I mean, yeah, and I figured you'd say that [1], but, that's not really the point I'm trying to make: what I'm saying is that there should be a way (I don't know
exactly what that way would be) for each group to feel just as at home and welcome as the other (I mean, right now, one group feels more-or-less completely at home, while the other group feels like they have to be really careful about what they say or do). Using myself as an example, there are a few Bitcoin-related services that I'd probably attempt myself, but not in the current environment... I know myself, and I know that I just don't have the temperament to politely deal with people that figure that they have the right to ask me all kinds of (leading) questions and then tag me when they don't like or agree with the answers I give them: I can't see myself not eventually picking up a bunch of DT-tags and getting frustrated and leaving if I just do what comes naturally to me in those situations and I tell those kinds of people to fuck off.
So, really what interests me about this kind of bifurcated user base idea, is making this particular ideological battleground less asymmetric: right now, one side can (and routinely
does) harm and stifle/frustrate the proceedings of the other. I'm not that interested necessarily in being able to return the favor, I'm more interested in finding an effective way to (globally) nerf the over-strong side...

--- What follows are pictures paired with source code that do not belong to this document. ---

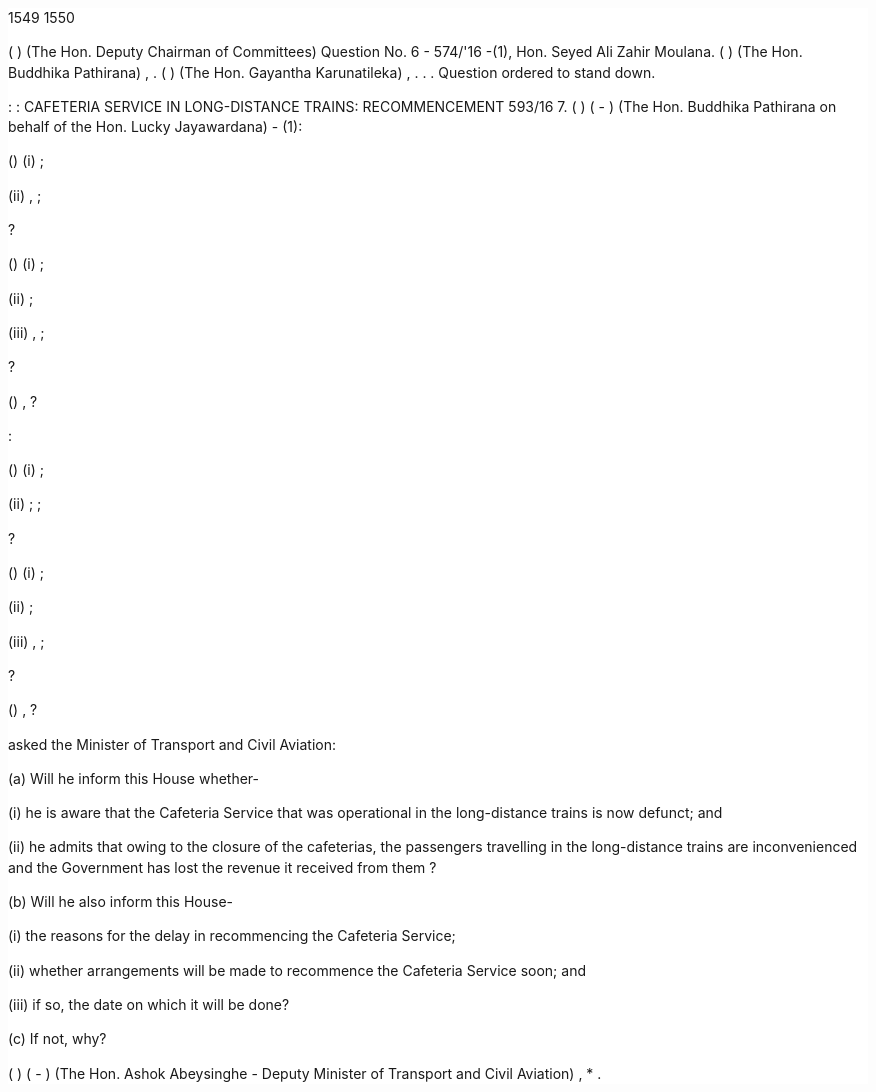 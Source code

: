 1549 1550

( ) (The Hon. Deputy Chairman of Committees) Question No. 6 - 574/'16 -(1), Hon. Seyed Ali Zahir Moulana. ( ) (The Hon. Buddhika Pathirana) , . ( ) (The Hon. Gayantha Karunatileka) , . . . Question ordered to stand down.

: : CAFETERIA SERVICE IN LONG-DISTANCE TRAINS: RECOMMENCEMENT 593/16 7. ( ) ( - ) (The Hon. Buddhika Pathirana on behalf of the Hon. Lucky Jayawardana) - (1):

() (i) ;

(ii) , ;

?

() (i) ;

(ii) ;

(iii) , ;

?

() , ?

:

() (i) ;

(ii) ; ;

?

() (i) ;

(ii) ;

(iii) , ;

?

() , ?

asked the Minister of Transport and Civil Aviation:

(a) Will he inform this House whether-

(i) he is aware that the Cafeteria Service that was operational in the long-distance trains is now defunct; and

(ii) he admits that owing to the closure of the cafeterias, the passengers travelling in the long-distance trains are inconvenienced and the Government has lost the revenue it received from them ?

(b) Will he also inform this House-

(i) the reasons for the delay in recommencing the Cafeteria Service;

(ii) whether arrangements will be made to recommence the Cafeteria Service soon; and

(iii) if so, the date on which it will be done?

(c) If not, why?

( ) ( - ) (The Hon. Ashok Abeysinghe - Deputy Minister of Transport and Civil Aviation) , * .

Something like, if I could point-in-time
migrate to the no-police side of the forum (as in, my new topics and replies would then only ever appear there), then, why would the pro-police side even
need the ability to leave me additional feedback past that point: it's not like it could potentially "save" anyone from anything, because guests can't see trust, and the only
members affected by what I post from that point onward would be people that also can't see trust.
I'd use a different account to read your topics

I mean, yeah, and I figured you'd say that, too.
(Seriously, I considered editing the post after I made it, but there's only so much energy I can muster for framing everything in a way that leaves absolutely no low-hanging fruit to pick.)Scammers are going to love it!
That's an unavoidable consequence of freedom-maximization, and you could say essentially the same thing about Bitcoin itself: Scammers
love it!

[1] Please don't take this the wrong way, because I
do enjoy interacting with you, but here's something to think about: I often find your responses to ideas to be more from the strawman side of the spectrum than the steelman side (as in, you often seem, maybe because you don't have time for the alternative, to want to take advantage of the fact that it's easier to break an argument down or to just quickly say one or two "clever" things than it is to carefully look at something under the most flattering light, patch its flaws, and then try to build it up).